In order to keep track of all of these unique passwords, I would need some
kind of protected database like 1Password [0] (which I do have), or a notebook
with them all written down. At this point, however, cracking/guessing a single
password or obtaining a physical notebook has given someone access to all of
my accounts.

What I typically do is give "important" services unique, random passwords
(bank, personal email, work email; things that can do damage), and use one of
a set of passwords for everything else. If one password gets found, then maybe
only my Reddit, Skype and a few forum accounts are compromised. This has the
advantage that I use the unique password frequently enough to memorize them,
and non-unique passwords are used in a few places which results in them also
being used enough that they are memorized.

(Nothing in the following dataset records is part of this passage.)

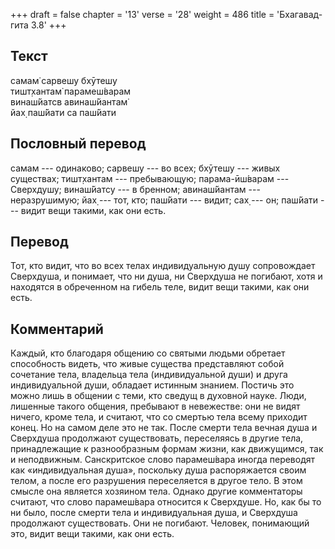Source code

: +++
draft = false
chapter = '13'
verse = '28'
weight = 486
title = 'Бхагавад-гита 3.8'
+++
## Текст

самам̇ сарвешу бхӯтешу  
тишт̣хантам̇ парамеш́варам  
винаш́йатсв авинаш́йантам̇  
йах̣ паш́йати са паш́йати

## Пословный перевод

самам --- одинаково; сарвешу --- во всех; бхӯтешу --- живых существах;
тишт̣хантам --- пребывающую; парама-ӣш́варам --- Сверхдушу; винаш́йатсу ---
в бренном; авинаш́йантам --- неразрушимую; йах̣ --- тот, кто; паш́йати ---
видит; сах̣ --- он; паш́йати --- видит вещи такими, как они есть.

## Перевод

Тот, кто видит, что во всех телах индивидуальную душу сопровождает
Сверхдуша, и понимает, что ни душа, ни Сверхдуша не погибают, хотя и
находятся в обреченном на гибель теле, видит вещи такими, как они есть.

## Комментарий

Каждый, кто благодаря общению со святыми людьми обретает способность
видеть, что живые существа представляют собой сочетание тела, владельца
тела (индивидуальной души) и друга индивидуальной души, обладает
истинным знанием. Постичь это можно лишь в общении с теми, кто сведущ в
духовной науке. Люди, лишенные такого общения, пребывают в невежестве:
они не видят ничего, кроме тела, и считают, что со смертью тела всему
приходит конец. Но на самом деле это не так. После смерти тела вечная
душа и Сверхдуша продолжают существовать, переселяясь в другие тела,
принадлежащие к разнообразным формам жизни, как движущимся, так и
неподвижным. Санскритское слово парамеш́вара иногда переводят как
«индивидуальная душа», поскольку душа распоряжается своим телом, а после
его разрушения переселяется в другое тело. В этом смысле она является
хозяином тела. Однако другие комментаторы считают, что слово парамеш́вара
относится к Сверхдуше. Но, как бы то ни было, после смерти тела и
индивидуальная душа, и Сверхдуша продолжают существовать. Они не
погибают. Человек, понимающий это, видит вещи такими, как они есть.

[0] <https://agilebits.com/onepassword>

------
daker
a good way to create password dictionaries :D

------
impostervt
I'm not a password cracker, but from what I read, my test password of
"superman15" could probably be cracked a fair bit faster than 10 days, as
indicated by the site.

------
sirrocco
Most interesting feature of the site is the counting of years :). I got to 29
million nonagintillion years before I reached Infinity :).

------
andyhmltn
Good site! I recently switched all my passwords over from about 3 varieties of
a ~8 character string to ~30 characters that's unique (and easy to remember
for each site.) I'm unsure why it's taken me so long to realise that I could
have a super secure password like:

My name is bob smith from California USA and I am trying to login to: xxx

------
atoponce
'abcdefghijklmnopqrstuvwxyz' will take "48 quintillion years"! Sweet!